Wesley Enoch - Queensland Theatre

Queensland Theatre launches big 2022 Season

“Life is better with theatre.” That’s how Queensland Theatre’s Artistic Director, Lee Lewis, began her launch of the 2022 Season.

In the two years since taking over the job as head of the State theatre company Lewis has overseen a global pandemic that shut down most of their 2020 season, with the following 2021 line-up described by Lewis as “a bluff that somehow managed to come together… with a few interruptions.”

But while others may have crumbled, Lewis has stood tall and managed to learn a thing or along the way. “What I know is that we need to make big plays at Queensland Theatre.” And that’s just what Lewis’s 2022 season promises – big plays and big ideas.

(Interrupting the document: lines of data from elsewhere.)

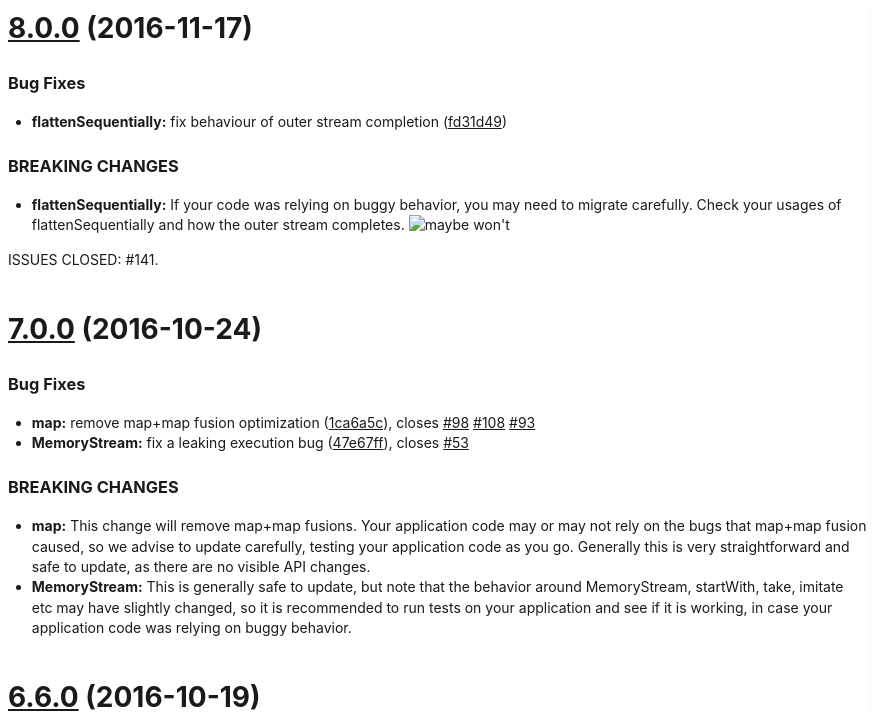 

<a name="8.0.0"></a>
# [8.0.0](https://github.com/staltz/xstream/compare/v7.0.0...v8.0.0) (2016-11-17)


### Bug Fixes

* **flattenSequentially:** fix behaviour of outer stream completion ([fd31d49](https://github.com/staltz/xstream/commit/fd31d49))


### BREAKING CHANGES

* **flattenSequentially:** If your code was relying on buggy behavior, you may need to migrate carefully. Check your usages of
flattenSequentially and how the outer stream completes.
![maybe
won't](https://img.shields.io/badge/will%20it%20affect%20me%3F-maybe%20won't-yellowgreen.svg)

ISSUES CLOSED: #141.



<a name="7.0.0"></a>
# [7.0.0](https://github.com/staltz/xstream/compare/v6.6.0...v7.0.0) (2016-10-24)


### Bug Fixes

* **map:** remove map+map fusion optimization ([1ca6a5c](https://github.com/staltz/xstream/commit/1ca6a5c)), closes [#98](https://github.com/staltz/xstream/issues/98) [#108](https://github.com/staltz/xstream/issues/108) [#93](https://github.com/staltz/xstream/issues/93)
* **MemoryStream:** fix a leaking execution bug ([47e67ff](https://github.com/staltz/xstream/commit/47e67ff)), closes [#53](https://github.com/staltz/xstream/issues/53)


### BREAKING CHANGES

* **map:** This change will remove map+map fusions. Your application code may or
may not rely on the bugs that map+map fusion caused, so we advise to
update carefully, testing your application code as you go. Generally
this is very straightforward and safe to update, as there are no visible
API changes.
* **MemoryStream:** This is generally safe to update, but note that the behavior around
MemoryStream, startWith, take, imitate etc may have slightly changed, so
it is recommended to run tests on your application and see if it is
working, in case your application code was relying on buggy behavior.



<a name="6.6.0"></a>
# [6.6.0](https://github.com/staltz/xstream/compare/v6.5.0...v6.6.0) (2016-10-19)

Kickstarting the season in February 2022 is Edward Albee’s ‘Who’s Afraid of Virginia Woolf’, which tells the story of couple George and Martha who invite fellow couple, Nick and Honey, around for a late-night drink. What follows is three acts of darkly humous satire with a heartbreaking conclusion. First performed in 1962 and to celebrate the big platinum anniversary, director Margaret Harvey plans to transform the epic three-act-classic from a play “that reflects the American socio-politics of the 1960s” into a work that “reflects Australia as a nation and the socio-politic of now”. Direct from The State Theatre Company of South Australia this production is set to star Queensland Theatre favourite Jimmy Bani as George.

Lee Lewis Queensland Theatre
Queensland Theatre’s Artistic Director, Lee Lewis launches 2022 Season.

Next is’ ‘First Casualty’, directed by Lewis and opening in March. Set in a remote base in Afghanistan in 2011 at the height of the conflict, ‘First Casualty ‘tells “an authentic account of what it is like for Australians serving at war”. This big world premiere production first came to Lewis’s attention when first-time playwright  Christopher Johnston submitted the script for the Queensland Premier’s Drama Award in 2017. Lewis is the first to admit that this play shouldn’t have won that award at the time but, in the years since, she believes Johnston, a still serving member of the Australian armed services, has grown the play into “a show that must be seen on stage”.

Following last year’s season that was heavily criticised for a lack of an Indigenous presence, ‘Don’t Ask What the Bird Looks Like’ is just one of the big indigenous-led plays in the 2022 season. Hannah Belanszky, a Brisbane based Indigenous playwright, will be the first to admit “I often worry I don’t sound black enough.” This feeling of a lack of connection to the land led her down a path to creating this play. ‘Don’t Ask What the Bird Looks Like’ tells the story of Joan as she reconnects with her previously distant father in a play that director, Ian Drandic, said has “some of the best characters that I’ve read in quite some time.” Much like Johnston, ‘Don’t Ask What the Bird Looks Like’ was a finalist for the Queensland Premier’s Drama Award and, also much like Johnston, has benefitted from the longer gestation period. Drandic who was on the initial judging panel for the QDPA has watched the play grow and transform in a process he describes as “an absolute pleasure”.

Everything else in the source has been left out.